Local loopback is the default. It runs steps inside the orchestrator process itself. There is no network overhead, no serialization boundary — the step executes as if the workflow engine called the model method directly. This is what happens when no executor is specified, and it is what most single-machine workflows use.

Remote worker sends the step to a connected worker for execution. The orchestrator serializes the step's inputs, transmits them over the data plane, and waits for results to stream back. From the workflow's perspective, the step behaves identically — it produces the same outputs, writes the same data — but the compute happened elsewhere.

A remote worker can use any runtime internally; the orchestrator does not care how the worker executes the step, only that it reports results through the control socket. See the remote execution reference for the specifics.

Capability proxying

The design principle behind stateless workers is that every capability lives on the orchestrator. Workers do not hold credentials. They do not cache definitions. They do not maintain their own datastores. Instead, every access that a step needs — reading from a datastore, resolving a vault secret, looking up a model definition — is proxied back through the orchestrator.

When a step running on a worker calls context.queryData(), that call does not hit a local datastore. It is serialized, sent back to the orchestrator over the data plane, executed against the orchestrator's datastore, and the result is returned to the worker. The same applies to vault resolution: when a step references a secret, the orchestrator resolves it from its vault provider and sends back the plaintext value over the encrypted connection. The worker never sees the vault configuration, never knows which provider backs it, and never persists the secret.

This proxy model has three consequences worth understanding.

Workers are disposable. Because a worker holds no state and no credentials, it can be created and destroyed freely. Autoscalers can add workers under load and remove them when idle. A compromised worker reveals nothing beyond the secrets it was actively using for in-flight steps — and those secrets are transient, resolved per-step, not cached.

The orchestrator is the security boundary. All access control decisions happen at the orchestrator. A worker cannot request a secret its step does not reference. It cannot query data outside the scope the orchestrator grants. The orchestrator mediates every interaction, which means the trust model is simple: trust the orchestrator, verify the workers through enrollment tokens.

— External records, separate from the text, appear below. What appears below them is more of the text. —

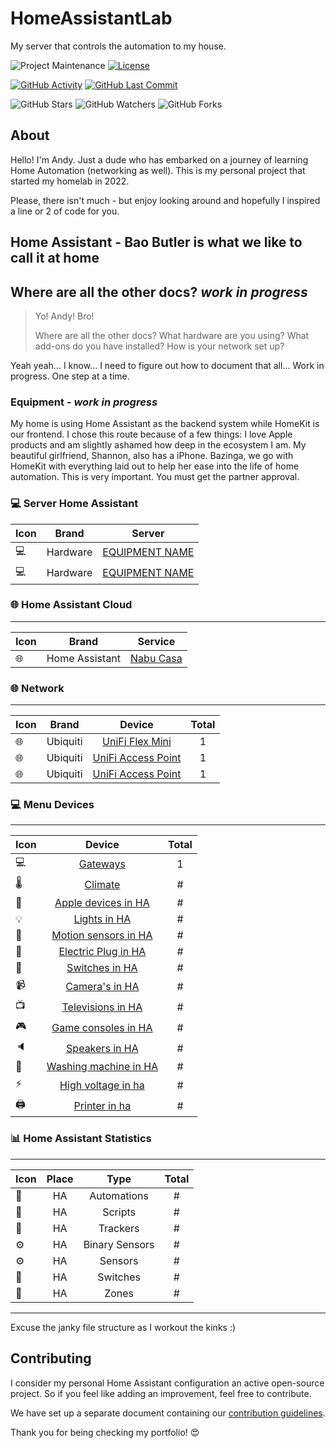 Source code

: # HomeAssistantLab
My server that controls the automation to my house.

![Project Maintenance][maintenance-shield]
[![License][license-shield]](LICENSE.md)

[![GitHub Activity][commits-shield]][commits]
[![GitHub Last Commit][last-commit-shield]][commits]

![GitHub Stars][stars-shield]
![GitHub Watchers][watchers-shield]
![GitHub Forks][forks-shield]


## About

Hello! I'm Andy. Just a dude who has embarked on a journey of learning Home Automation (networking as well). This is my personal project that started my homelab in 2022. 

Please, there isn't much - but enjoy looking around and hopefully I inspired a line or 2 of code for you.

## Home Assistant - Bao Butler is what we like to call it at home

## Where are all the other docs? *work in progress*


> Yo! Andy! Bro!
>
> Where are all the other docs? What hardware are you using?
> What add-ons do you have installed?
> How is your network set up?

Yeah yeah... I know...
I need to figure out how to document that all... Work in progress. One step at a time.

### Equipment - *work in progress*

My home is using Home Assistant as the backend system while HomeKit is our frontend. I chose this route because of a few things: I love Apple products and am slightly ashamed how deep in the ecosystem I am. My beautiful girlfriend, Shannon, also has a iPhone. Bazinga, we go with HomeKit with everything laid out to help her ease into the life of home automation. This is very important. You must get the partner approval.

### 💻 Server Home Assistant
| Icon | Brand | Server |
|------|:--------------:|:-------:|
| 💻 | Hardware | [EQUIPMENT NAME](URL) |
| 💻 | Hardware | [EQUIPMENT NAME](URL) |


### 🌐 Home Assistant Cloud
---
| Icon | Brand | Service |
|------|:--------------:|:-------:|
| 🌐 | Home Assistant | [Nabu Casa](https://www.nabucasa.com) |


### 🌐  Network
---
| Icon | Brand | Device | Total |
|------|:--------------:|:-------:|:------:|
| 🌐 | Ubiquiti | [UniFi Flex Mini](URL) | 1 |
| 🌐 | Ubiquiti | [UniFi Access Point](URL) | 1 |
| 🌐 | Ubiquiti | [UniFi Access Point ](URL) | 1 |


### 💻 Menu Devices
---
| Icon | Device | Total |
|------|:--------------:|:------:|
| 💻 | [Gateways](URL) | 1 |
| 🌡️ | [Climate](URL) | # |
| 📱 | [Apple devices in HA](URL) | # |
| 💡 | [Lights in HA](URL) | # |
| 🚶 | [Motion sensors in HA](URL) | # |
| 🔌 | [Electric Plug in HA](URL) | # |
| 🔘 | [Switches in HA](URL) | # |
| 📹 | [Camera's in HA](URL) | # |
| 📺 | [Televisions in HA](URL) | # |
| 🎮 | [Game consoles in HA](URL) | # |
| 🔈 | [Speakers in HA](URL) | # |
| 👕 | [Washing machine in HA](URL) | # |
| ⚡ | [High voltage in ha](URL) | # | 
| 🖨 | [Printer in ha](URL) | # |


### 📊 Home Assistant Statistics
---
| Icon | Place | Type | Total |
|------|:-------:|:--------------:|:------:|
| 🔄 | HA | Automations | # |
| 📃 | HA | Scripts | # |
| 📍 | HA | Trackers | # | 
| ⚙ | HA | Binary Sensors | # |
| ⚙ | HA | Sensors | # |
| 🔘 | HA | Switches | # |
| 📍 | HA | Zones | # | 


---
Excuse the janky file structure as I workout the kinks :)


## Contributing

I consider my personal Home Assistant configuration an active open-source project.
So if you feel like adding an improvement, feel free to contribute.

We have set up a separate document containing our
[contribution guidelines](.github/CONTRIBUTING.md).

Thank you for being checking my portfolio! :heart_eyes:

[commits-shield]: https://img.shields.io/github/commit-activity/y/MrBunbao/homeassistantos-config.svg
[commits]: https://github.com/MrBunbao/homeassistantos-config/commits/master
[contributors]: https://github.com/MrBunbao/homeassistantos-config/graphs/contributors
[frenck]: https://github.com/frenck
[actions-shield]: https://github.com/MrBunbao/homeassistant-config/workflows/Home%20Assistant%20CI/badge.svg
[actions]: https://github.com/MrBunbao/homeassistantos-config/actions
[home-assistant]: https://home-assistant.io
[issue]: https://github.com/MrBunbao/homeassistantos-config/issues
[license-shield]: https://img.shields.io/github/license/MrBunbao/homeassistantos-config.svg
[maintenance-shield]: https://img.shields.io/maintenance/yes/2023.svg
[last-commit-shield]: https://img.shields.io/github/last-commit/MrBunbao/homeassistantos-config.svg
[stars-shield]: https://img.shields.io/github/stars/MrBunbao/homeassistantos-config.svg?style=social&label=Stars
[forks-shield]: https://img.shields.io/github/forks/MrBunbao/homeassistantos-config.svg?style=social&label=Forks
[watchers-shield]: https://img.shields.io/github/watchers/MrBunbao/homeassistantos-config.svg?style=social&label=Watchers
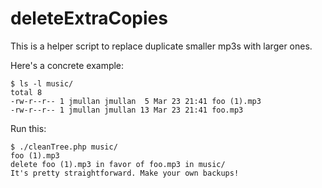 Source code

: deleteExtraCopies
=================

This is a helper script to replace duplicate smaller mp3s with larger ones.

Here's a concrete example:

    $ ls -l music/
    total 8
    -rw-r--r-- 1 jmullan jmullan  5 Mar 23 21:41 foo (1).mp3
    -rw-r--r-- 1 jmullan jmullan 13 Mar 23 21:41 foo.mp3

Run this:

    $ ./cleanTree.php music/
    foo (1).mp3
    delete foo (1).mp3 in favor of foo.mp3 in music/
    It's pretty straightforward. Make your own backups!
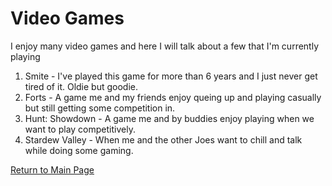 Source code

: # Video Games
I enjoy many video games and here I will talk about a few that I'm currently playing
1. Smite - I've played this game for more than 6 years and I just never get tired of it. Oldie but goodie.
2. Forts - A game me and my friends enjoy queing up and playing casually but still getting some competition in.
3. Hunt: Showdown - A game me and by buddies enjoy playing when we want to play competitively.
4. Stardew Valley - When me and the other Joes want to chill and talk while doing some gaming.

[Return to Main Page](README.md)
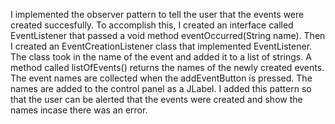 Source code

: I implemented the observer pattern to tell the user that the events were created succesfully.
To accomplish this, I created an interface called EventListener that passed a void method eventOccurred(String name).
Then I created an EventCreationListener class that implemented EventListener. 
The class took in the name of the event and added it to a list of strings. 
A method called listOfEvents() returns the names of the newly created events.
The event names are collected when the addEventButton is pressed. 
The names are added to the control panel as a JLabel.
I added this pattern so that the user can be alerted that the events were created and show the names incase there was an error. 

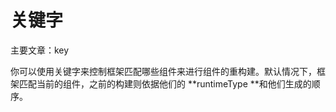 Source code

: # 关键字

主要文章：key

你可以使用关键字来控制框架匹配哪些组件来进行组件的重构建。默认情况下，框架匹配当前的组件，之前的构建则依据他们的 **runtimeType **和他们生成的顺序。

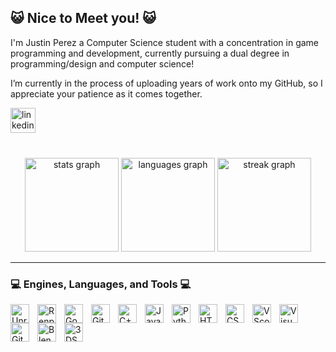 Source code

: ## 😺 Nice to Meet you! 😺

I'm Justin Perez a Computer Science student with a concentration in game programming and development, currently pursuing a dual degree in programming/design and computer science!

I’m currently in the process of uploading years of work onto my GitHub, so I appreciate your patience as it comes together.

<div align="left">
  <a href="https://www.linkedin.com/in/justin-perez-247b122a2/" target="_blank">
    <img src="https://img.shields.io/static/v1?message=LinkedIn&logo=linkedin&label=&color=0077B5&logoColor=white&labelColor=&style=flat" height="40" alt="linkedin logo"  />
  </a>
</div>

###

<br clear="both">

<div align="center">
  <img src="https://github-readme-stats.vercel.app/api?username=justin-bytes-code&hide_title=true&hide_rank=true&show_icons=true&include_all_commits=true&count_private=true&disable_animations=false&theme=aura_dark&locale=en&hide_border=true&order=1" height="150" alt="stats graph"  />
  <img src="https://github-readme-stats.vercel.app/api/top-langs?username=justin-bytes-code&locale=en&hide_title=false&layout=compact&card_width=320&langs_count=5&theme=aura_dark&hide_border=true&order=2" height="150" alt="languages graph"  />
  <img src="https://streak-stats.demolab.com?user=justin-bytes-code&locale=en&mode=daily&theme=aura_dark&hide_border=true&border_radius=5&order=3" height="150" alt="streak graph"  />
</div>


---

### 💻 Engines, Languages, and Tools 💻


<img align= "left" alt = "Unreal" width = "30px" style="padding-right:10px;" src="https://cdn.jsdelivr.net/gh/devicons/devicon@latest/icons/unrealengine/unrealengine-original.svg"/>
<img align= "left" alt = "Renpy" width = "30px" style="padding-right:10px;" src="https://cdn.jsdelivr.net/gh/devicons/devicon@latest/icons/renpy/renpy-original.svg"/>
<img align= "left" alt = "Godot" width = "30px" style="padding-right:10px;" src="https://cdn.jsdelivr.net/gh/devicons/devicon@latest/icons/godot/godot-original.svg"/>
<img align= "left" alt="Git" width="30px" style="padding-right:10px;" src="https://cdn.jsdelivr.net/gh/devicons/devicon/icons/git/git-original.svg" />
<img align="left" alt="C++" width="30px" style="padding-right:10px;" src="https://cdn.jsdelivr.net/gh/devicons/devicon@latest/icons/cplusplus/cplusplus-original.svg" />
<img align= "left" alt="Java" width="30px" style="padding-right:10px;" src="https://cdn.jsdelivr.net/gh/devicons/devicon/icons/java/java-original.svg"/>
<img align= "left" alt="Python" width="30px" style="padding-right:10px;" src="https://cdn.jsdelivr.net/gh/devicons/devicon@latest/icons/python/python-original.svg" />
<img align="left" alt="HTML" width="30px" style="padding-right:10px;" src="https://cdn.jsdelivr.net/gh/devicons/devicon/icons/html5/html5-plain.svg" />
<img align="left" alt="CSS" width="30px" style="padding-right:10px;" src="https://cdn.jsdelivr.net/gh/devicons/devicon/icons/css3/css3-plain.svg" />
<img align= "left" alt = "VScode" width = "30px" style="padding-right:10px;" src="https://cdn.jsdelivr.net/gh/devicons/devicon@latest/icons/vscode/vscode-original.svg"/>
<img align= "left" alt = "Visual Studio" width = "30px" style="padding-right:10px;" src="https://cdn.jsdelivr.net/gh/devicons/devicon@latest/icons/visualstudio/visualstudio-original.svg"/>
<img align="left" alt="GitHub" width="30px" style="padding-right:10px;" src="https://cdn.jsdelivr.net/gh/devicons/devicon/icons/github/github-original.svg" />
<img align= "left" alt = "Blender" width = "30px" style="padding-right:10px;" src="https://cdn.jsdelivr.net/gh/devicons/devicon@latest/icons/blender/blender-original.svg"/>
<img align= "left" alt = "3DSMax" width = "30px" style="padding-right:10px;" src="https://cdn.jsdelivr.net/gh/devicons/devicon@latest/icons/threedsmax/threedsmax-original.svg"/>



<!--
**Justin-Bytes-Code/Justin-Bytes-Code** is a ✨ _special_ ✨ repository because its `README.md` (this file) appears on your GitHub profile.

Here are some ideas to get you started:

- 🔭 I’m currently working on ...
- 🌱 I’m currently learning ...
- 👯 I’m looking to collaborate on ...
- 🤔 I’m looking for help with ...
- 💬 Ask me about ...
- 📫 How to reach me: ...
- 😄 Pronouns: ...
- ⚡ Fun fact: ...
-->
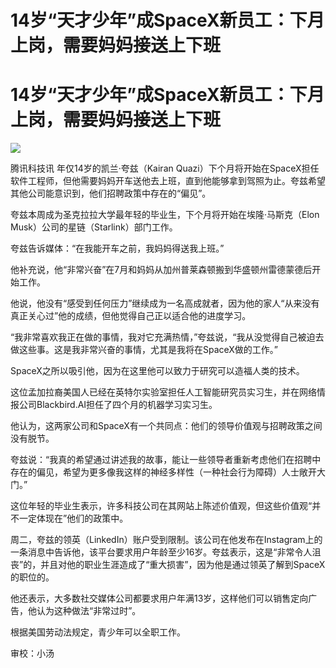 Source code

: # 14岁“天才少年”成SpaceX新员工：下月上岗，需要妈妈接送上下班

# 14岁“天才少年”成SpaceX新员工：下月上岗，需要妈妈接送上下班

![](https://inews.gtimg.com/news_bt/OTm_9egzYhl6BPw9ZJRHjQcF6YQZjqdZcTi9kUkWhd0noAA/1000)

腾讯科技讯 年仅14岁的凯兰·夸兹（Kairan
Quazi）下个月将开始在SpaceX担任软件工程师，但他需要妈妈开车送他去上班，直到他能够拿到驾照为止。夸兹希望其他公司能意识到，他们招聘政策中存在的“偏见”。

夸兹本周成为圣克拉拉大学最年轻的毕业生，下个月将开始在埃隆·马斯克（Elon Musk）公司的星链（Starlink）部门工作。

夸兹告诉媒体：“在我能开车之前，我妈妈得送我上班。”

他补充说，他“非常兴奋”在7月和妈妈从加州普莱森顿搬到华盛顿州雷德蒙德后开始工作。

他说，他没有“感受到任何压力”继续成为一名高成就者，因为他的家人“从来没有真正关心过”他的成绩，但他觉得自己正以适合他的进度学习。

“我非常喜欢我正在做的事情，我对它充满热情，”夸兹说，“我从没觉得自己被迫去做这些事。这是我非常兴奋的事情，尤其是我将在SpaceX做的工作。”

SpaceX之所以吸引他，因为在这里他可以致力于研究可以造福人类的技术。

这位孟加拉裔美国人已经在英特尔实验室担任人工智能研究员实习生，并在网络情报公司Blackbird.AI担任了四个月的机器学习实习生。

他认为，这两家公司和SpaceX有一个共同点：他们的领导价值观与招聘政策之间没有脱节。

夸兹说：“我真的希望通过讲述我的故事，能让一些领导者重新考虑他们在招聘中存在的偏见，希望为更多像我这样的神经多样性（一种社会行为障碍）人士敞开大门。”

这位年轻的毕业生表示，许多科技公司在其网站上陈述价值观，但这些价值观“并不一定体现在”他们的政策中。

周二，夸兹的领英（LinkedIn）账户受到限制。该公司在他发布在Instagram上的一条消息中告诉他，该平台要求用户年龄至少16岁。夸兹表示，这是“非常令人沮丧”的，并且对他的职业生涯造成了“重大损害”，因为他是通过领英了解到SpaceX的职位的。

他还表示，大多数社交媒体公司都要求用户年满13岁，这样他们可以销售定向广告，他认为这种做法“非常过时”。

根据美国劳动法规定，青少年可以全职工作。

审校：小汤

Latency is a trade-off. Every proxied call adds a network round-trip. For steps that make many small datastore queries, the overhead can add up. This is an intentional trade-off: centralized control over distributed performance. For most workloads, the round-trips are negligible compared to the step's own execution time. For latency-sensitive patterns, the security reference discusses what is and is not proxied.

How the pieces connect

The orchestrator starts and listens for worker connections. Workers connect, authenticate via enrollment tokens, and advertise their availability. When a workflow reaches a step assigned to a remote executor, the orchestrator selects a connected worker, transmits the step, and waits for results.

From the workflow author's perspective, remote execution changes where a step runs but not how it behaves. Data chaining, vault references, and output recording all work identically. The workflow does not need to know whether a step ran locally or on a machine across the network — the orchestrator handles that distinction.

The remote execution tutorial walks through setting up an orchestrator and connecting a worker. The worker commands reference covers the commands involved. The enrollment tokens reference explains how workers authenticate, and the security reference details the trust model and what the proxy boundary protects.